We can apply the formula above recursively to find the g.m. while
multiplying only two numbers together at each step. Furthermore,
without loss of generality, we can assume that

x_1 <= x_2 <= ... <= x_n

Then

x_1 <= g(...) <= x_n,

where g(...) represents any of the intermediate g.m.'s. Thus the
formula, applied recursively, never has to deal with a result larger
than (x_n)^2 and the number of exponents n_e that must be found lies
between log_2(n) and 2*log_2(n), which is much less than n.

- MO
I don't understand the last part.
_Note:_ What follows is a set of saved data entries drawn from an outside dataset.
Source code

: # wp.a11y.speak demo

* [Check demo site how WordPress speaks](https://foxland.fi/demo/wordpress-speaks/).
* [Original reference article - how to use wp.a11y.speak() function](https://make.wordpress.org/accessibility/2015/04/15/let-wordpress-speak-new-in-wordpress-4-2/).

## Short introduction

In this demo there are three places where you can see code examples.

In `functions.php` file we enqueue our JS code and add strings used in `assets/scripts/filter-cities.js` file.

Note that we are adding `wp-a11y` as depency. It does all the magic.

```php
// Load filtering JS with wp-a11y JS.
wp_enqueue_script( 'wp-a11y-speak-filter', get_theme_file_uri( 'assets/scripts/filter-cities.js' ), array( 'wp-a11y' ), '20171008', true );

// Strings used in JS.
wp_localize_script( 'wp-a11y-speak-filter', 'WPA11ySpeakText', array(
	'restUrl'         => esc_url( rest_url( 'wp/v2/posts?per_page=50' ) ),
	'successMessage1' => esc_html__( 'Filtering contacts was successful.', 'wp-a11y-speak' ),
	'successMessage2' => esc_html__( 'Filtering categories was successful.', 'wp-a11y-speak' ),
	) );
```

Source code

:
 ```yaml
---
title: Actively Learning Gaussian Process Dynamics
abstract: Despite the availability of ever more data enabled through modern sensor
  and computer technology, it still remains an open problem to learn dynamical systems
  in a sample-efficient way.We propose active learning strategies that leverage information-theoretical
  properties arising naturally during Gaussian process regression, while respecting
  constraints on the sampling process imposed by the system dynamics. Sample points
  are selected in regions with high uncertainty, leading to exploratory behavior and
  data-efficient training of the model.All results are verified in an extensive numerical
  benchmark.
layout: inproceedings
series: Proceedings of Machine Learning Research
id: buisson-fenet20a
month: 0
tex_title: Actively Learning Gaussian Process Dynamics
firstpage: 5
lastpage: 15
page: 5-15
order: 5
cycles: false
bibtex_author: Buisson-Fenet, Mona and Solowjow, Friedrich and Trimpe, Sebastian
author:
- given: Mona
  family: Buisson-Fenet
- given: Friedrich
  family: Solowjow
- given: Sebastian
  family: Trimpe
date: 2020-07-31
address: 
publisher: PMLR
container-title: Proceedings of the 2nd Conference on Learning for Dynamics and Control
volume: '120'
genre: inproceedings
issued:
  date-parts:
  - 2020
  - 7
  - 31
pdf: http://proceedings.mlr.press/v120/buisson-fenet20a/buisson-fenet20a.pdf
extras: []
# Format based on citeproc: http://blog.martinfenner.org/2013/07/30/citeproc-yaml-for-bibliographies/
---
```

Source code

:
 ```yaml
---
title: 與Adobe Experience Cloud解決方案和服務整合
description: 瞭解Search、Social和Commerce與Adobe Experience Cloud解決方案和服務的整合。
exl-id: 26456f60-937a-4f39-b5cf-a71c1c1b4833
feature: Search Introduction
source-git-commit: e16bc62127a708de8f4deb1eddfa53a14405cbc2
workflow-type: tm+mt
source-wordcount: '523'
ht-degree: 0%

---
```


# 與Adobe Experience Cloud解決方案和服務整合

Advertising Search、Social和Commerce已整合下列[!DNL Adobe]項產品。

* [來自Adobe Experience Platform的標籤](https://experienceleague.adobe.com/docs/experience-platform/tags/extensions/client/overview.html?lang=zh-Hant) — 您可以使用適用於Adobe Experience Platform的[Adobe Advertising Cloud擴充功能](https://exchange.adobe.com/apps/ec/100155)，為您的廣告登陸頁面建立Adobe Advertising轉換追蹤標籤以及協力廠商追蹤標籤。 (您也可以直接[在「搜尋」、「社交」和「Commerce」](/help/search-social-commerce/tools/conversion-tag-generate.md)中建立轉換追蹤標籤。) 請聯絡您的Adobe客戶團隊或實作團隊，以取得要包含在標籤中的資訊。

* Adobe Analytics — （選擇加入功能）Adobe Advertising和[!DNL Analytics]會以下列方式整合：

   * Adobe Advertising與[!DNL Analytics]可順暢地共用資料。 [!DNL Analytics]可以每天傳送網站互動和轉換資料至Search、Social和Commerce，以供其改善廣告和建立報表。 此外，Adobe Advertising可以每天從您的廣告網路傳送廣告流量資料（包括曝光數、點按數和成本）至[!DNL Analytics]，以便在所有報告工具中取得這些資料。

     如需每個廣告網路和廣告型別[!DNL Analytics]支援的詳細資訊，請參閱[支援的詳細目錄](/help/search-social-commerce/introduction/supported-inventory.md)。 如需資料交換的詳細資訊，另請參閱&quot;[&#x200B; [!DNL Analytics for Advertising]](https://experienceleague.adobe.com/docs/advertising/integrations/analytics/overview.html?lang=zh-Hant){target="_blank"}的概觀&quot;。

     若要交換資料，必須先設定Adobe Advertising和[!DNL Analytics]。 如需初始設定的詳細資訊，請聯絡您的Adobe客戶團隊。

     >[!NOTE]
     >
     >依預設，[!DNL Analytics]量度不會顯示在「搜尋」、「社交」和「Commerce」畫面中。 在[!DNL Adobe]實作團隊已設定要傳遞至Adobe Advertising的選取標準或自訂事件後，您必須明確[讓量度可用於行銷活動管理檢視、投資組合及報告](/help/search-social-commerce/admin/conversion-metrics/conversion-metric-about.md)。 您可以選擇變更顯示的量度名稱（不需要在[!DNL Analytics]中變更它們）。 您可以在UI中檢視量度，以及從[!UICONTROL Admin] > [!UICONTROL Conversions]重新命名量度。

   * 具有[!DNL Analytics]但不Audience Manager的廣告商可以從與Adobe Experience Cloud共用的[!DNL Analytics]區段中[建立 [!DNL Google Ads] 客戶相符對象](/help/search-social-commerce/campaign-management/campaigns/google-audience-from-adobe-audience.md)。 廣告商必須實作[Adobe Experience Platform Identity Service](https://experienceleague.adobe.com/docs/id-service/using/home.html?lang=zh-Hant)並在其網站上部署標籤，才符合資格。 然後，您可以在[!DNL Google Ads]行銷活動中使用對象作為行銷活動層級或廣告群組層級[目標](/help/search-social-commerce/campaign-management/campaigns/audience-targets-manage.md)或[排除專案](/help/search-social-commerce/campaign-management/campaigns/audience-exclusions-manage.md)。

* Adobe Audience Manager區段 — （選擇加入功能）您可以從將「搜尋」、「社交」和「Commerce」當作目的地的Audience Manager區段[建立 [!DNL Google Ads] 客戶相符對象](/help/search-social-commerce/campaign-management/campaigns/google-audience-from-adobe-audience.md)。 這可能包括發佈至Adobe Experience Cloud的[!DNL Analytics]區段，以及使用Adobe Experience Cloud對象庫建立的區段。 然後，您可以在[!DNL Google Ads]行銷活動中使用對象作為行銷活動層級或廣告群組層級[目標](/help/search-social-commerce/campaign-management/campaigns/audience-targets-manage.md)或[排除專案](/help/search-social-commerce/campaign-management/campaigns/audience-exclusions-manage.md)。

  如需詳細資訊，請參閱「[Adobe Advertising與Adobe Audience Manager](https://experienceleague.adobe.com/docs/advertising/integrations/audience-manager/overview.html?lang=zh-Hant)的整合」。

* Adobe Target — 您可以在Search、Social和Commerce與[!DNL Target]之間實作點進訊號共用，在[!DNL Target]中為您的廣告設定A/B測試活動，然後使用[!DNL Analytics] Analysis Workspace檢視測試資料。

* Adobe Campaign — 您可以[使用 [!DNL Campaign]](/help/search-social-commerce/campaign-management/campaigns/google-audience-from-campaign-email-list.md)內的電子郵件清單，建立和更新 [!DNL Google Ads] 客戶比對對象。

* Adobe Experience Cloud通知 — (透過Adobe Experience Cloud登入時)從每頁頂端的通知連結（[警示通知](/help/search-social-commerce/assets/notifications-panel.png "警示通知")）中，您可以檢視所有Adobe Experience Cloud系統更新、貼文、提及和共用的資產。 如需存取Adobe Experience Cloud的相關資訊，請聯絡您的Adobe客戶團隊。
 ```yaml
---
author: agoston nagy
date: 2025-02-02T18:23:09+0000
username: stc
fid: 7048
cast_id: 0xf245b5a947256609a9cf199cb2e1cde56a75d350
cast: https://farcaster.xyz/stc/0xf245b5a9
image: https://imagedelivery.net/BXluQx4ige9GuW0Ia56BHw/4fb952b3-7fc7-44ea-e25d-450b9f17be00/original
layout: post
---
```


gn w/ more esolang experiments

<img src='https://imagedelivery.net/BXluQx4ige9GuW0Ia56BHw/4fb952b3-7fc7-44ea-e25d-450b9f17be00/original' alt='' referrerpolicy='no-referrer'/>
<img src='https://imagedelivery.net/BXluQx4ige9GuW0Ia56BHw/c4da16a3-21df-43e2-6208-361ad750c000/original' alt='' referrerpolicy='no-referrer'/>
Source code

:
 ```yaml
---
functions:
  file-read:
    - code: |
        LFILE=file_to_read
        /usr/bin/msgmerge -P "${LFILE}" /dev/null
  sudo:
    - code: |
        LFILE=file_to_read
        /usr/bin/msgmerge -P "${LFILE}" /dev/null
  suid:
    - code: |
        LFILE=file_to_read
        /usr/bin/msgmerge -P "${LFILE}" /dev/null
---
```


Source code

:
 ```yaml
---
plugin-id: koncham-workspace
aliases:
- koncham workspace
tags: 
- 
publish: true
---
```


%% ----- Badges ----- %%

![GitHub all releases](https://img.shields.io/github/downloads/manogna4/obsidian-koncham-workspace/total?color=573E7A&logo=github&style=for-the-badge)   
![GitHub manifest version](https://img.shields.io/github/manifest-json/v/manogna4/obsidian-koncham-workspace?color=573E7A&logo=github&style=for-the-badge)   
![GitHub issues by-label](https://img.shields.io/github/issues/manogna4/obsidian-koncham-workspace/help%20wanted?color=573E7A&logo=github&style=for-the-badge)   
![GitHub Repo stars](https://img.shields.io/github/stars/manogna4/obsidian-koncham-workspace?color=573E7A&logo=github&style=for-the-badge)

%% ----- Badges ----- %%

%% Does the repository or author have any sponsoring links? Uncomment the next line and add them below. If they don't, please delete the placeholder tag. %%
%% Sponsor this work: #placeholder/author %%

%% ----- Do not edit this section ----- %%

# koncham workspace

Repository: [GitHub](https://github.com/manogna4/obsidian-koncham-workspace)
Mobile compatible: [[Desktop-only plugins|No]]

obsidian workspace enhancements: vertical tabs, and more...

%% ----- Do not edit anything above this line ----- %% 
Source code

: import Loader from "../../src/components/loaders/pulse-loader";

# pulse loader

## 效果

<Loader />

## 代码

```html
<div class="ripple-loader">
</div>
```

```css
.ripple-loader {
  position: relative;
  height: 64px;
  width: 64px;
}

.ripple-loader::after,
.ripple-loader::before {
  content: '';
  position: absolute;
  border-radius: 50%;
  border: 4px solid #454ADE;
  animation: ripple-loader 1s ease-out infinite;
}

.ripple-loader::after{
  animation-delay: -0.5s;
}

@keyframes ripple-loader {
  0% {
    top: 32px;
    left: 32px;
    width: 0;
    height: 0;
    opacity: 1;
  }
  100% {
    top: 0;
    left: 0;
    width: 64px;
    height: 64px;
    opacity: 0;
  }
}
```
It seems to me that the number of
exponentiations will be of the same order as the number of data.
If E(n) is the number of exponentiations then if the recursion is
g(x_1, x_2, ..., x_n) =
g(x_1, x_2, ..., x_m)^(m/n) * g(x_(m+1), g_(m+2), ..., x_n)^((n-m)/n
then we get E(n) = E(m) + E(n-m) + 2
with E(1) = 0 we get E(2^n) = 2^(n+1)-2

Even in the ideal case where n is a power of 2 and the recursion is
g(x_1, x_2, ..., x_2n) =
sqrt( g(x_1, x_2, ..., x_n) * g(x_(n+1), g_(m+2), ..., x_2n))
we have E(2n) = 2*E(n)+1
and we get E(2^n) = 2^n-1


.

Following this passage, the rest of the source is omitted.